Stored data entries
____
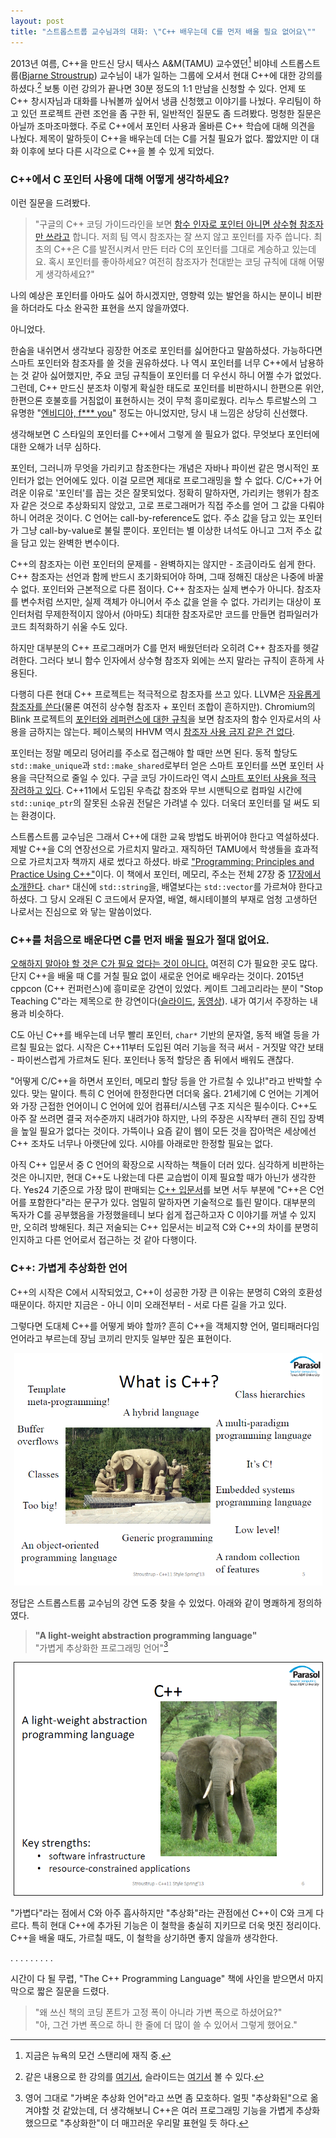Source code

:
 ```yaml
---
layout: post
title: "스트롭스트룹 교수님과의 대화: \"C++ 배우는데 C를 먼저 배울 필요 없어요\""
---
```


2013년 여름, C++을 만드신 당시 텍사스 A&M(TAMU) 교수였던[^bs] 비야네 스트롭스트룹([Bjarne Stroustrup](https://en.wikipedia.org/wiki/Bjarne_Stroustrup)) 교수님이 내가 일하는 그룹에 오셔서 현대 C++에 대한 강의를 하셨다.[^talk]
보통 이런 강의가 끝나면 30분 정도의 1:1 만남을 신청할 수 있다. 언제 또 C++ 창시자님과 대화를 나눠볼까 싶어서 냉큼 신청했고 이야기를 나눴다. 우리팀이 하고 있던 프로젝트 관련 조언을 좀 구한 뒤, 일반적인 질문도 좀 드려봤다. 멍청한 질문은 아닐까 조마조마했다.
주로 C++에서 포인터 사용과 올바른 C++ 학습에 대해 의견을 나눴다. 제목이 말하듯이 C++을 배우는데 더는 C를 거칠 필요가 없다. 짧았지만 이 대화 이후에 보다 다른 시각으로 C++을 볼 수 있게 되었다.

### C++에서 C 포인터 사용에 대해 어떻게 생각하세요?

이런 질문을 드려봤다.

> "구글의 C++ 코딩 가이드라인을 보면 [함수 인자로 포인터 아니면 상수형 참조자만 쓰라고](https://google.github.io/styleguide/cppguide.html#Reference_Arguments) 합니다. 저희 팀 역시 참조자는 잘 쓰지 않고 포인터를 자주 씁니다. 최초의 C++은 C를 발전시켜서 만든 터라 C의 포인터를 그대로 계승하고 있는데요. 혹시 포인터를 좋아하세요? 여전히 참조자가 천대받는 코딩 규칙에 대해 어떻게 생각하세요?"

나의 예상은 포인터를 아마도 싫어 하시겠지만, 영향력 있는 발언을 하시는 분이니 비판을 하더라도 다소 완곡한 표현을 쓰지 않을까였다.

아니었다.

한숨을 내쉬면서 생각보다 굉장한 어조로 포인터를 싫어한다고 말씀하셨다. 가능하다면 스마트 포인터와 참조자를 쓸 것을 권유하셨다. 나 역시 포인터를 너무 C++에서 남용하는 것 같아 싫어했지만, 주요 코딩 규칙들이 포인터를 더 우선시 하니 어쩔 수가 없었다. 그런데, C++ 만드신 분조차 이렇게 확실한 태도로 포인터를 비판하시니 한편으론 위안, 한편으론 호불호를 거침없이 표현하시는 것이 무척 흥미로웠다.
리누스 투르발스의 그 유명한 "[엔비디아, f*** you](https://www.youtube.com/watch?v=_36yNWw_07g)" 정도는 아니었지만, 당시 내 느낌은 상당히 신선했다.

생각해보면 C 스타일의 포인터를 C++에서 그렇게 쓸 필요가 없다. 무엇보다 포인터에 대한 오해가 너무 심하다.

포인터, 그러니까 무엇을 가리키고 참조한다는 개념은 자바나 파이썬 같은 명시적인 포인터가 없는 언어에도 있다. 이걸 모르면 제대로 프로그래밍을 할 수 없다. C/C++가 어려운 이유로 '포인터'를 꼽는 것은 잘못되었다. 정확히 말하자면, 가리키는 행위가 참조자 같은 것으로 추상화되지 않았고, 고로 프로그래머가 직접 주소를 얻어 그 값을 다뤄야 하니 어려운 것이다.
C 언어는 call-by-reference도 없다. 주소 값을 담고 있는 포인터가 그냥 call-by-value로 불릴 뿐이다. 포인터는 별 이상한 녀석도 아니고 그저 주소 값을 담고 있는 완벽한 변수이다.

C++의 참조자는 이런 포인터의 문제를 - 완벽하지는 않지만 - 조금이라도 쉽게 한다. C++ 참조자는 선언과 함께 반드시 초기화되어야 하며, 그때 정해진 대상은 나중에 바꿀 수 없다. 포인터와 근본적으로 다른 점이다.
C++ 참조자는 실제 변수가 아니다. 참조자를 변수처럼 쓰지만, 실제 객체가 아니어서 주소 값을 얻을 수 없다. 가리키는 대상이 포인터처럼 무제한적이지 않아서 (아마도) 최대한 참조자로만 코드를 만들면 컴파일러가 코드 최적화하기 쉬울 수도 있다. 

하지만 대부분의 C++ 프로그래머가 C를 먼저 배웠던터라 오히려 C++ 참조자를 헷갈려한다. 그러다 보니 함수 인자에서 상수형 참조자 외에는 쓰지 말라는 규칙이 흔하게 사용된다.

다행히 다른 현대 C++ 프로젝트는 적극적으로 참조자를 쓰고 있다. LLVM은 [자유롭게 참조자를 쓴다](https://github.com/llvm-mirror/llvm/blob/master/include/llvm/Pass.h#L135)(물론 여전히 상수형 참조자 + 포인터 조합이 흔하지만).
Chromium의 Blink 프로젝트의 [포인터와 레퍼런스에 대한 규칙](https://www.chromium.org/blink/coding-style#TOC-Pointers-and-References)을 보면 참조자의 함수 인자로서의 사용을 금하지는 않는다. 페이스북의 HHVM 역시 [참조자 사용 금지 같은 건 없다](https://github.com/facebook/hhvm/blob/master/hphp/doc/coding-conventions.md).

포인터는 정말 메모리 덩어리를 주소로 접근해야 할 때만 쓰면 된다. 동적 할당도 `std::make_unique`과 `std::make_shared`로부터 얻은 스마트 포인터를 쓰면 포인터 사용을 극단적으로 줄일 수 있다. 구글 코딩 가이드라인 역시 [스마트 포인터 사용을 적극 장려하고 있다](https://google.github.io/styleguide/cppguide.html#Ownership_and_Smart_Pointers). C++11에서 도입된 우측값 참조와 무브 시맨틱으로 컴파일 시간에 `std::uniqe_ptr`의 잘못된 소유권 전달은 가려낼 수 있다. 더욱더 포인터를 덜 써도 되는 환경이다.

스트롭스트룹 교수님은 그래서 C++에 대한 교육 방법도 바뀌어야 한다고 역설하셨다. 제발 C++을 C의 연장선으로 가르치지 말라고. 재직하던 TAMU에서 학생들을 효과적으로 가르치고자 책까지 새로 썼다고 하셨다. 바로 ["Programming: Principles and Practice Using C++"](http://www.stroustrup.com/programming.html)이다. 이 책에서 포인터, 메모리, 주소는 전체 27장 중 [17장에서 소개한다](http://www.stroustrup.com/PPP2_TOC.pdf).
`char*` 대신에 `std::string`을, 배열보다는 `std::vector`를 가르쳐야 한다고 하셨다. 그 당시 오래된 C 코드에서 문자열, 배열, 해시테이블의 부재로 엄청 고생하던 나로서는 진심으로 와 닿는 말씀이었다. 




### C++를 처음으로 배운다면 C를 먼저 배울 필요가 절대 없어요.


<u>오해하지 말아야 할 것은 C가 필요 없다는 것이 아니다.</u> 여전히 C가 필요한 곳도 많다. 단지 C++을 배울 때 C를 거칠 필요 없이 새로운 언어로 배우라는 것이다.
2015년 cppcon (C++ 컨퍼런스)에 흥미로운 강연이 있었다. 케이트 그레고리라는 분이 "Stop Teaching C"라는 제목으로 한 강연이다([슬라이드](https://github.com/CppCon/CppCon2015/blob/master/Presentations/Stop%20Teaching%20C/Stop%20Teaching%20C%20-%20Kate%20Gregory%20-%20CppCon%202015.pptx), [동영상](https://www.youtube.com/watch?v=YnWhqhNdYyk)). 내가 여기서 주장하는 내용과 비슷하다.

C도 아닌 C++를 배우는데 너무 빨리 포인터, `char*` 기반의 문자열, 동적 배열 등을 가르칠 필요는 없다. 시작은 C++11부터 도입된 여러 기능을 적극 써서 - 거짓말 약간 보태 - 파이썬스럽게 가르쳐도 된다. 포인터나 동적 할당은 좀 뒤에서 배워도 괜찮다.

"어떻게 C/C++을 하면서 포인터, 메모리 할당 등을 안 가르칠 수 있냐!"라고 반박할 수 있다. 맞는 말이다. 특히 C 언어에 한정한다면 더더욱 옳다. 21세기에 C 언어는 기계어와 가장 근접한 언어이니 C 언어에 있어 컴퓨터/시스템 구조 지식은 필수이다. C++도 아주 잘 쓰려면 결국 저수준까지 내려가야 하지만, 나의 주장은 시작부터 괜히 진입 장벽을 높일 필요가 없다는 것이다. 가뜩이나 요즘 같이 웹이 모든 것을 잡아먹은 세상에선 C++ 조차도 너무나 아랫단에 있다. 시야를 아래로만 한정할 필요는 없다.  

아직 C++ 입문서 중 C 언어의 확장으로 시작하는 책들이 더러 있다. 심각하게 비판하는 것은 아니지만, 현대 C++도 나왔는데 다른 교습법이 이제 필요할 때가 아닌가 생각한다. Yes24 기준으로 가장 많이 판매되는 [C++ 입문서](http://www.yes24.com/24/viewer/preview/3816661)를 보면 서두 부분에 "C++은 C언어를 포함한다"라는 문구가 있다. 엄밀히 말하자면 기술적으로 틀린 말이다.
대부분의 독자가 C를 공부했음을 가정했을테니 보다 쉽게 접근하고자 C 이야기를 꺼낼 수 있지만, 오히려 방해된다.
최근 저술되는 C++ 입문서는 비교적 C와 C++의 차이를 분명히 인지하고 다른 언어로서 접근하는 것 같아 다행이다.


### C++: 가볍게 추상화한 언어

C++의 시작은 C에서 시작되었고, C++이 성공한 가장 큰 이유는 분명히 C와의 호환성 때문이다. 하지만 지금은 - 아니 이미 오래전부터 - 서로 다른 길을 가고 있다.

그렇다면 도대체 C++를 어떻게 봐야 할까? 흔히 C++을 객체지향 언어, 멀티패러다임 언어라고 부르는데 장님 코끼리 만지듯 일부만 짚은 표현이다.

<div class="image-wrapper" >
<center>
  <img src="/assets/2016/what-is-cpp-1.png" width="493" height="372" alt=""/>
</center>
</div>

정답은 스트롭스트룹 교수님의 강연 도중 찾을 수 있었다. 아래와 같이 명쾌하게 정의하였다.

> <b>"A light-weight abstraction programming language"</b>
> <br/>"가볍게 추상화한 프로그래밍 언어"[^translation]

<div class="image-wrapper" >
<center>
  <img border="1" src="/assets/2016/what-is-cpp-2.png" width="493" height="372" alt="" />
</center>
</div>

"가볍다"라는 점에서 C와 아주 흡사하지만 "추상화"라는 관점에선 C++이 C와 크게 다르다.
특히 현대 C++에 추가된 기능은 이 철학을 충실히 지키므로 더욱 멋진 정리이다. C++을 배울 때도, 가르칠 때도, 이 철학을 상기하면 좋지 않을까 생각한다.   


. . . . . . . . .

시간이 다 될 무렵, "The C++ Programming Language" 책에 사인을 받으면서 마지막으로 짧은 질문을 드렸다.

> "왜 쓰신 책의 코딩 폰트가 고정 폭이 아니라 가변 폭으로 하셨어요?"
<br/>"아, 그건 가변 폭으로 하니 한 줄에 더 많이 쓸 수 있어서 그렇게 했어요." 

[^talk]: 같은 내용으로 한 강의를 [여기서](https://channel9.msdn.com/Events/GoingNative/GoingNative-2012/Keynote-Bjarne-Stroustrup-Cpp11-Style), 슬라이드는 [여기서](https://parasol.tamu.edu/people/bs/622-GP/C++11-style.pdf) 볼 수 있다.

[^bs]: 지금은 뉴욕의 모건 스탠리에 재직 중.

[^translation]: 영어 그대로 "가벼운 추상화 언어"라고 쓰면 좀 모호하다. 얼핏 "추상화된"으로 옮겨야할 것 같았는데, 더 생각해보니 C++은 여러 프로그래밍 기능을 가볍게 추상화 했으므로 "추상화한"이 더 매끄러운 우리말 표현일 듯 하다.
____
Which lines run from the one holding "생각해보면 C 스타일의" through the one holding "포인터, 그러니까 무엇을" in the records above? Repeat them exactly, both included, and nothing more.

생각해보면 C 스타일의 포인터를 C++에서 그렇게 쓸 필요가 없다. 무엇보다 포인터에 대한 오해가 너무 심하다.

포인터, 그러니까 무엇을 가리키고 참조한다는 개념은 자바나 파이썬 같은 명시적인 포인터가 없는 언어에도 있다. 이걸 모르면 제대로 프로그래밍을 할 수 없다. C/C++가 어려운 이유로 '포인터'를 꼽는 것은 잘못되었다. 정확히 말하자면, 가리키는 행위가 참조자 같은 것으로 추상화되지 않았고, 고로 프로그래머가 직접 주소를 얻어 그 값을 다뤄야 하니 어려운 것이다.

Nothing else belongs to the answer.